Mas não teve argumento que demovesse Letícia de seu intento. Trancou a matrícula para nunca mais voltar. O dinheiro passou a ser para explorar possibilidades, viajar pelo mundo. Logo estava casada e com um filho, depois separada com um filho, e a dificuldade para arrumar emprego virou um drama. O mundo estava mudando, inclusive no Brasil e as exigências eram cada vez maiores. "Ah, se ela tivesse uma faculdade." lamentava a mãe. Aos trancos e barrancos ela ia vivendo, um entra e sai de empregos, com períodos de desemprego cada vez mais longos. Ah, se não fosse a aposentadoria dos pais! 

Mas e Ana Maria? A menina que prometia um grande futuro, estudiosa, responsável, que passara no vestibular da faculdade pública? Ana Maria arrumou um estágio num grande banco nacional, conheceu o que viria a ser o primeiro marido, e depois conseguiu um excelente emprego em uma multinacional, onde chegou à gerência. Um belo dia veio uma enorme crise e a empresa faliu. Uma crise que causou impacto no casamento. Daí para a separação foi um pulo. Desde então Ana Maria entrou em uma depressão da qual nunca se recuperou. Dessa separação, o marido espertalhão conseguiu ficar com todos os bens do casal e ainda a guarda do filho. Para tal bastou provar a incapacidade da mãe. Mesmo tendo casado novamente e tendo mais um filho, Ana Maria nunca mais recuperaria a alegria de viver. Deixou-se levar pela vida, pela rotina, sem qualquer sombra da menina ambiciosa de outrora, que sonhara alto. Novamente casada com um homem sem habilitações, sem profissão definida, a vida dos dois foi de tombo em tombo, e ali estava uma família inteira, pais idosos e irmãos preocupados, sustentando duas famílias mais.
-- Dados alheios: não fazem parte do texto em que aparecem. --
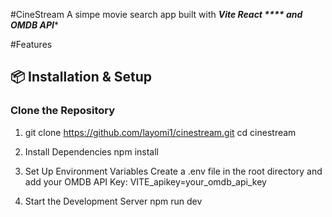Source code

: #CineStream 
A simpe movie search app built with ***Vite React **** and OMDB API****

#Features
## 📦 Installation & Setup

###  Clone the Repository  

1. git clone https://github.com/layomi1/cinestream.git
cd cinestream

2. Install Dependencies
 npm install
  
3.  Set Up Environment Variables
Create a .env file in the root directory and add your OMDB API Key:
VITE_apikey=your_omdb_api_key

4. Start the Development Server
npm run dev

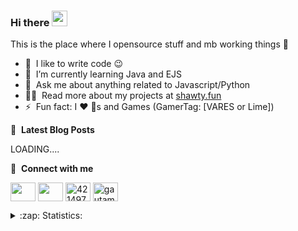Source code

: ### Hi there <img src="https://media.giphy.com/media/hvRJCLFzcasrR4ia7z/giphy.gif" width="25px"></a>
This is the place where I opensource stuff and mb working things :rofl:

- 🔭 &nbsp;I like to write code :wink:
- 🌱 &nbsp;I’m currently learning Java and EJS
- 💬 &nbsp;Ask me about anything related to Javascript/Python 
- 👨‍💻 &nbsp;Read more about my projects at [shawty.fun](shawty.fun)
- ⚡ &nbsp;Fun fact: I :heart: :dog:s and Games (GamerTag: [VARES or Lime])


📕 &nbsp;**Latest Blog Posts**
<!-- BLOG-POST-LIST:START -->
LOADING....
<!-- BLOG-POST-LIST:END -->


🔗 &nbsp;**Connect with me**
<p align="left">
<a href="https://vk.com/4svnaym" target="blank"><img align="center" src="https://gazovik.info/wp-content/uploads/2018/03/вк-иконка.png" height="30" width="40" /></a>
<a href="https://twitter.com/ya_vares" target="blank"><img align="center" src="https://raw.githubusercontent.com/rahuldkjain/github-profile-readme-generator/master/src/images/icons/Social/twitter.svg"  height="30" width="40" /></a>
<a href="https://t.me/im_vares" target="blank"><img align="center" src="https://cdn-icons-png.flaticon.com/512/906/906377.png" alt="4214976" height="30" width="40" /></a>
<a href="https://instagram.com/tot.nekit" target="blank"><img align="center" src="https://raw.githubusercontent.com/rahuldkjain/github-profile-readme-generator/master/src/images/icons/Social/instagram.svg" alt="gautamkrishnar" height="30" width="40" /></a>

  
<details>
  <summary>:zap: Statistics:</summary>
   <img align="left" alt="codeSTACKr's GitHub Stats" src="https://github-readme-stats.vercel.app/api/top-langs/?username=Im-Vares&langs_count=8&layout=compact&theme=radical" />
    
  <br />
    <img align="left" alt="codeSTACKr's GitHub Stats" src="https://github-readme-stats.vercel.app/api?username=Im-Vares&show_icons=true&theme=radical" />
</details>

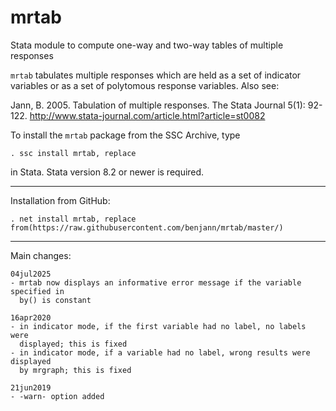 # mrtab
Stata module to compute one-way and two-way tables of multiple responses

`mrtab` tabulates multiple responses which are held as a set of indicator 
variables or as a set of polytomous response variables. Also see:

Jann, B. 2005. Tabulation of multiple responses. The Stata Journal 5(1): 92-122.
http://www.stata-journal.com/article.html?article=st0082

To install the `mrtab` package from the SSC Archive, type

    . ssc install mrtab, replace

in Stata. Stata version 8.2 or newer is required.

---

Installation from GitHub:

    . net install mrtab, replace from(https://raw.githubusercontent.com/benjann/mrtab/master/)

---

Main changes:

    04jul2025
    - mrtab now displays an informative error message if the variable specified in
      by() is constant

    16apr2020
    - in indicator mode, if the first variable had no label, no labels were
      displayed; this is fixed
    - in indicator mode, if a variable had no label, wrong results were displayed
      by mrgraph; this is fixed
    
    21jun2019
    - -warn- option added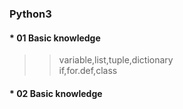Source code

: ### Python3
#### * 01 Basic knowledge
>> variable,list,tuple,dictionary   
>> if,for.def,class
#### * 02 Basic knowledge

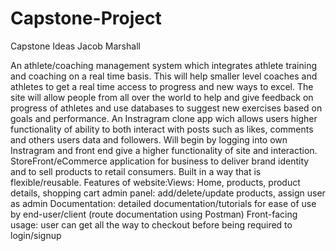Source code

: # Capstone-Project
Capstone Ideas Jacob Marshall

An athlete/coaching management system which integrates athlete training and coaching on a real time basis.  This will help smaller level coaches and athletes to get a real time access to progress and new ways to excel.  The site will allow people from all over the world to help and give feedback on progress of athletes and use databases to suggest new exercises based on goals and performance.
An Instragram clone app wich allows users higher functionality of ability to both interact with posts such as likes, comments and others users data and followers.  Will begin by logging into own Instragram and front end give a higher functionality of site and interaction.
StoreFront/eCommerce application for business to deliver brand identity and to sell products to retail consumers. Built in a way that is flexible/reusable.  Features of website:Views: Home, products, product details, shopping cart
admin panel: add/delete/update products, assign user as admin
Documentation: detailed documentation/tutorials for ease of use by end-user/client (route documentation using Postman)
Front-facing usage: user can get all the way to checkout before being required to login/signup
Pouco se comentava a situação daquelas duas filhas, duas irmãs. Havia como que um acordo tácito de simplesmente prover as necessidades delas. Falava-se em azar, infelicidade, mas no fundo todos sentiam o amargo sabor da frustração. A questão era 'Porquê em nome de Deus?'

O casal idoso que seguia sustentando duas filhas já na casa dos 60, e suas respectivas famílias, desistira de entender o que aconteceu com aquelas meninas a quem eles deram toda uma estrutura, mas que não conseguiram sobreviver às menores intempéries da vida e ali estavam naquela idade, mulheres gastas pela vida que só se tornou difícil, pelas próprias escolhas. O que seria o futuro delas?Uma preocupação que a família dividia, apenas as duas interessadas pareciam não se importar.